= Hudson Castle Group =

Independent financial company

Hudson Castle Group Inc. is a private, independent company formed in 1996 and is a leading provider of debt financing to the global financial institutions sector. Hudson Castle’s target market includes leading commercial banks, investment banks and insurance companies in the U.S. and Western Europe. The firm does not seek publicity and the makeup of its management team is unknown.

Hudson Castle is in the business of arranging financing for its clients based principally on the creditworthiness of those clients. The financing is typically arranged through special-purpose finance companies and sold as investment-grade rated short-term debt by registered Wall Street broker dealers to sophisticated institutional investors in the capital markets. Every financing transaction that Hudson Castle arranges is pre-reviewed by credit rating agencies (each, a Nationally Recognized Statistical Rating Organization ("NRSRO")) that provide ratings to the special-purpose finance companies. Each of the special-purpose finance companies are administered by Deutsche Bank Trust Company Americas.

Like most of its competitors, the firm registered and participated in the Commercial Paper Funding Facility that was put in place by the Federal Reserve Bank of New York on October 27, 2008, to bail out firms endangered by the financial crisis. Hudson Castle-sponsored special-purpose finance companies combined were the 4th largest borrower under the Fed's program, receiving $53.3 billion of taxpayer's money, all of which was repaid.

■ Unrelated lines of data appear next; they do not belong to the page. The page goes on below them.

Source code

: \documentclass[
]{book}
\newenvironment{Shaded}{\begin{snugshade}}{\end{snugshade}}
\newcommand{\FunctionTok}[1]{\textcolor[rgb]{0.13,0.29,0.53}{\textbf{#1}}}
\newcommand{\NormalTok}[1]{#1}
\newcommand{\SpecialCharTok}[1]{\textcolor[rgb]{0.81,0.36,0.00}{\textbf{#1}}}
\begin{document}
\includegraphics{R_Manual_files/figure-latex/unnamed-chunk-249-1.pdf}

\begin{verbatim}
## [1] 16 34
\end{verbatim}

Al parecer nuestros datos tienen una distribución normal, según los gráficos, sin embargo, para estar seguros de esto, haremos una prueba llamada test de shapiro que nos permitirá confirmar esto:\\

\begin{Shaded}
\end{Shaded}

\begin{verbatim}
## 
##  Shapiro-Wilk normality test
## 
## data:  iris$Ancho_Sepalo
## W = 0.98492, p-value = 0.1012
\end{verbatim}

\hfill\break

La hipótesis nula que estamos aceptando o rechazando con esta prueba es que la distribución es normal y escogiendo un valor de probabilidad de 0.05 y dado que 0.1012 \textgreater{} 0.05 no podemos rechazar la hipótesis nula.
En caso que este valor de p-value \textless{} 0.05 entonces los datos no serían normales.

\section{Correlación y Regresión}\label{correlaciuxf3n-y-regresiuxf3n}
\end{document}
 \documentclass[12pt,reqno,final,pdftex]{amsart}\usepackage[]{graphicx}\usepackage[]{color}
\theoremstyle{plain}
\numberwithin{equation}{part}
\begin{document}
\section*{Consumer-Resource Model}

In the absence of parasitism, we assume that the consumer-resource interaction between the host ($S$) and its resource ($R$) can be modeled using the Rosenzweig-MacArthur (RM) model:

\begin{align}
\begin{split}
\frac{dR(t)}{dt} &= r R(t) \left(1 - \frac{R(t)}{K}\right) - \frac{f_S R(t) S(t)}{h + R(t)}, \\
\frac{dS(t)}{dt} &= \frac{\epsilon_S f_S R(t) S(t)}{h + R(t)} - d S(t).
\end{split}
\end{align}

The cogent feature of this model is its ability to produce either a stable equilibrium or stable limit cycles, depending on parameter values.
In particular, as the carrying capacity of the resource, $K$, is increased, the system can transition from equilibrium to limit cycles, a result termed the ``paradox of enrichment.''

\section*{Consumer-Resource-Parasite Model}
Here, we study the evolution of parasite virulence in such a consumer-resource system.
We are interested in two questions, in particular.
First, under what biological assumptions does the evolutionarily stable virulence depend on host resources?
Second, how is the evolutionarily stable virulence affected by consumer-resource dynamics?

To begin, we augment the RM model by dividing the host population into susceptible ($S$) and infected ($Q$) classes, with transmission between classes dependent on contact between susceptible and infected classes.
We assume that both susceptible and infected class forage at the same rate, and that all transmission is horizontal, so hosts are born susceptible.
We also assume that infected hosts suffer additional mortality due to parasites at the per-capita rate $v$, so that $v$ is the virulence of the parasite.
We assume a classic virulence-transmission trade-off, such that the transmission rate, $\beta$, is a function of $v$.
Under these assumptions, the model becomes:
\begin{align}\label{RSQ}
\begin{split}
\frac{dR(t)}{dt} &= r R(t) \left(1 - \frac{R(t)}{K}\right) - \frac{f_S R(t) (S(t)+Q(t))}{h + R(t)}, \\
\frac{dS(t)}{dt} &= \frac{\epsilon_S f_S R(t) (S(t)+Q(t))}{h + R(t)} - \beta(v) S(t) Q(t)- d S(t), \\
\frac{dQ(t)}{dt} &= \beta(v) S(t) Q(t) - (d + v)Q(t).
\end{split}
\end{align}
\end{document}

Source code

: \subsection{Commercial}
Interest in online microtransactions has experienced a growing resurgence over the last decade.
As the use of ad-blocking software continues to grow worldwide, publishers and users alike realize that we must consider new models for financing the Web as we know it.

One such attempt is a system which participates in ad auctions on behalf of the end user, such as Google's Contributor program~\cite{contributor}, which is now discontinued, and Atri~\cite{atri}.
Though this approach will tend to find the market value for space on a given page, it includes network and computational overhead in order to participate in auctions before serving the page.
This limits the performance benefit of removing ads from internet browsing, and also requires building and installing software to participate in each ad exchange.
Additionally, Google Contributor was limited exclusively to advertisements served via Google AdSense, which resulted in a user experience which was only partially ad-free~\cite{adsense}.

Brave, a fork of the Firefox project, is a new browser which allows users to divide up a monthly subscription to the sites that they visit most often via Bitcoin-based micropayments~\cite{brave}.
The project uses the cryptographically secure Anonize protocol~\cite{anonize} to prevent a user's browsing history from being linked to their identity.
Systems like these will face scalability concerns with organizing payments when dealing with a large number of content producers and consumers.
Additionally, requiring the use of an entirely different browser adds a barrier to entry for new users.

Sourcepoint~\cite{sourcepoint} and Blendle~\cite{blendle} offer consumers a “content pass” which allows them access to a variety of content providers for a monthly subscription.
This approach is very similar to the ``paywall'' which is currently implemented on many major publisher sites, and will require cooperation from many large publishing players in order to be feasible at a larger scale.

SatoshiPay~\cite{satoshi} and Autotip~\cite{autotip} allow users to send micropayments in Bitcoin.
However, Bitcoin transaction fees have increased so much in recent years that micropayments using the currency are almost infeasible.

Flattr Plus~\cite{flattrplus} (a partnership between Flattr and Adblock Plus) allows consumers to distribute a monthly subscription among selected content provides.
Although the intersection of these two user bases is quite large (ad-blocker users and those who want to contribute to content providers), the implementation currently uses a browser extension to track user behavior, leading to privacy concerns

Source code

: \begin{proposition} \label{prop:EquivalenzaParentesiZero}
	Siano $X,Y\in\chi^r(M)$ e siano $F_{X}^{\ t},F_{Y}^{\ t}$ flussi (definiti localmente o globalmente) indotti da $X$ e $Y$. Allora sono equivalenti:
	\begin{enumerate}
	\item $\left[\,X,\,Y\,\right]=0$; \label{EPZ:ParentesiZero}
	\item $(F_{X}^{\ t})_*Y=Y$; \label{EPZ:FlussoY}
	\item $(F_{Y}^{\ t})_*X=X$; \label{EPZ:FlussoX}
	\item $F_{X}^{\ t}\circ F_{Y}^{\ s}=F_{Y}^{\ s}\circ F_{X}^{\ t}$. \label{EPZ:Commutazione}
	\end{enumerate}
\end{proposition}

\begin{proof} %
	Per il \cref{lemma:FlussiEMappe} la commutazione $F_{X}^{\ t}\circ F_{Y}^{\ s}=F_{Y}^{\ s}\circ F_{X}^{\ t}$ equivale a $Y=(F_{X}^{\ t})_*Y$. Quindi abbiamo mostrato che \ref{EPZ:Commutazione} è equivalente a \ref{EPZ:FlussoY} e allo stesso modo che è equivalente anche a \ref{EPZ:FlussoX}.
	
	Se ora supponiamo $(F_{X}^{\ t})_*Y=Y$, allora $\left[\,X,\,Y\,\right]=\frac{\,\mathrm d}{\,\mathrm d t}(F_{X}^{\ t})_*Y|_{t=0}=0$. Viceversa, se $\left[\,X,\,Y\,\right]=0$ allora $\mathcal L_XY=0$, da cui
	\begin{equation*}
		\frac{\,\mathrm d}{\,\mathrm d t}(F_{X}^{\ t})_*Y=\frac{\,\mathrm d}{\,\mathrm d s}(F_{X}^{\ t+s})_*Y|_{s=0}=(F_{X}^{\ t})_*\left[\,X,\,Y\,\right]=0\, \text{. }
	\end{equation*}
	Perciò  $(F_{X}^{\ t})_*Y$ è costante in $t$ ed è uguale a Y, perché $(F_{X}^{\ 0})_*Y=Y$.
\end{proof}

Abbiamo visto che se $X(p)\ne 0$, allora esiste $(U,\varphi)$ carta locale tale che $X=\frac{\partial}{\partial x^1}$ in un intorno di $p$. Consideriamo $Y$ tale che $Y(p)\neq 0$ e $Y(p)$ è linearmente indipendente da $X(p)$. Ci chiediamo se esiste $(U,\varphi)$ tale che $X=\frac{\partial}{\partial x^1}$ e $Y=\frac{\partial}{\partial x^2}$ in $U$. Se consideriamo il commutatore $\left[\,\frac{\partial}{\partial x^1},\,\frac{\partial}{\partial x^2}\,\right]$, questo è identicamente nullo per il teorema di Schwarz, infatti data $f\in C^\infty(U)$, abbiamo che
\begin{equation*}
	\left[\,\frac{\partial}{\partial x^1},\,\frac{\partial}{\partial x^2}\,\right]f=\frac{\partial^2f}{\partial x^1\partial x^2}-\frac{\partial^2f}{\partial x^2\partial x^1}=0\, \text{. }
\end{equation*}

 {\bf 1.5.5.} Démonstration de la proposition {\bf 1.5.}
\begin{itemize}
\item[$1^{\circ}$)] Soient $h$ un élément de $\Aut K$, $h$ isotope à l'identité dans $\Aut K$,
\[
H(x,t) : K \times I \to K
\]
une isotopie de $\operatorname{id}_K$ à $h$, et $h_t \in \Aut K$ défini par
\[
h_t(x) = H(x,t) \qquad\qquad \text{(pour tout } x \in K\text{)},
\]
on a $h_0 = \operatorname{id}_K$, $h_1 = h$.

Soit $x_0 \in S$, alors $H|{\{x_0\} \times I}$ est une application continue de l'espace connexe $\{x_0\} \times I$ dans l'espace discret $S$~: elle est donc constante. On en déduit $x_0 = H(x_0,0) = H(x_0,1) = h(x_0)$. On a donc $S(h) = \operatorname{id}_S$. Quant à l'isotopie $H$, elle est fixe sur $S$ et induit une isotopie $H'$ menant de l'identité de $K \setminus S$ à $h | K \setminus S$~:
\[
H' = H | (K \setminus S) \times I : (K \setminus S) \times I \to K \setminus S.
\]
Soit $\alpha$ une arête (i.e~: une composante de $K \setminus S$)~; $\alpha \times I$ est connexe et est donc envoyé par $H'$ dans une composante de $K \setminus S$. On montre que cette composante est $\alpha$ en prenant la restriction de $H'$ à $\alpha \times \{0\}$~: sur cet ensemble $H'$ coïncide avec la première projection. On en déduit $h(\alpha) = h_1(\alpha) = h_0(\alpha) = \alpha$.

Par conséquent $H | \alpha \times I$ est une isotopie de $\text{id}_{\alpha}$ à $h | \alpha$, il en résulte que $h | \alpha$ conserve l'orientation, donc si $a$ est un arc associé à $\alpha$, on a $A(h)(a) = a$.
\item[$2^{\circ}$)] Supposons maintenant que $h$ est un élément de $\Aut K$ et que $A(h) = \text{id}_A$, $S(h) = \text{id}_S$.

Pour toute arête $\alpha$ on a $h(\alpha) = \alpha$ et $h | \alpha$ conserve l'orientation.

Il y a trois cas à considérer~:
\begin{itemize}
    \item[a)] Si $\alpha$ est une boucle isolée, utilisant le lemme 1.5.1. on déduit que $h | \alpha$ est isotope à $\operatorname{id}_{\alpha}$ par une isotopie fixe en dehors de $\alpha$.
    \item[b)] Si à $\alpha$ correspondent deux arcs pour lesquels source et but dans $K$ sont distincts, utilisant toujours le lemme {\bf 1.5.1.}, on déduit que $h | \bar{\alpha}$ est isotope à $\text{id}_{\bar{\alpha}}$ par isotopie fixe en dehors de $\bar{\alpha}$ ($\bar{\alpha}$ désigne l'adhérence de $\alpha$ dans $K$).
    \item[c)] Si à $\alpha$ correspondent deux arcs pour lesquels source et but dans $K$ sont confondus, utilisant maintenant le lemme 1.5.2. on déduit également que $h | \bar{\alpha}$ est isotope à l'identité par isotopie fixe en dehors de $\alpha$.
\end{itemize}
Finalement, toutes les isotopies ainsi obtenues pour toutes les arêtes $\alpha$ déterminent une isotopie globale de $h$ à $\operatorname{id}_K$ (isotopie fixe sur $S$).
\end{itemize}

==Relationship with Lehman Brothers==

In 2001, Lehman Brothers became a minority investor in IBEX Capital Markets, Incorporated (predecessor to Hudson Castle) joining 27 other shareholders, including two other publicly traded financial services companies, private institutional investors, high-net-worth individuals and employees. In 2001, Lehman employees held a third of Hudson Castle’s board seats and so controlled the firm. The remaining seats were held by representatives of the other shareholders and 2 independent directors. By 2002, Lehman’s representation on the board was reduced and after 2004 Lehman never registered more than one vote at board meetings.

In 2002, Kyle Miller, a managing director at Lehman, resigned with two others and was hired by IBEX as its CEO and president. Shortly thereafter IBEX’s name was changed to Hudson Castle and the team of new and former IBEX employees (13 employees in total) moved the company from Boston to New York.

Between 2001 and 2004, the business activities of Hudson Castle were controlled by Lehman. By 2004, as was cited by Anton Valukas, the examiner of the Lehman bankruptcy estate, Hudson Castle “to our knowledge … had become … independent of Lehman.” After 2004, as quoted in an April 13, 2010 New York Times article, “all funding decisions at Hudson Castle were solely made by the management team and neither the board of directors nor Lehman Brothers participated in or influenced those decisions in any way….”

The April 2010 New York Times article reported that Hudson Castle was “used to move risky investments off their (Lehman’s) books to improve Lehman’s appearance of financial health” in the months leading to Lehman’s bankruptcy. However, in the same article, the New York Times reported that the examiner’s report (Anton Valukas) “did not say that Hudson was involved in the misleading accounting.” Furthermore, the transaction between Hudson Castle and Lehman cited in the New York Times article was later revealed in court documents to have been recorded on Lehman’s books as a financing transaction, and was not an off-balance sheet transaction, refuting the New York Times claims.

On April 14, 2010, The New York Post reported that the U.S. Securities and Exchange Commission had launched an investigation into Lehman Brothers amid reports that Lehman Brothers had “shunted billions to….Hudson Castle in order to pretty up its books.” The Wall Street Journal later reported on March 12, 2011, that the commission’s probe into Lehman’s accounting treatment had stalled. In the same article, Ernst & Young said the firm “stands behind our work on the Lehman audit and our opinion that Lehman's financial statements were fairly stated in accordance with the U.S. accounting standards that existed at the time."

Lehman’s stake in Hudson Castle was managed by Alvarez and Marsal after the collapse of Lehman. Hudson Castle repurchased Lehman’s stake in June 2009.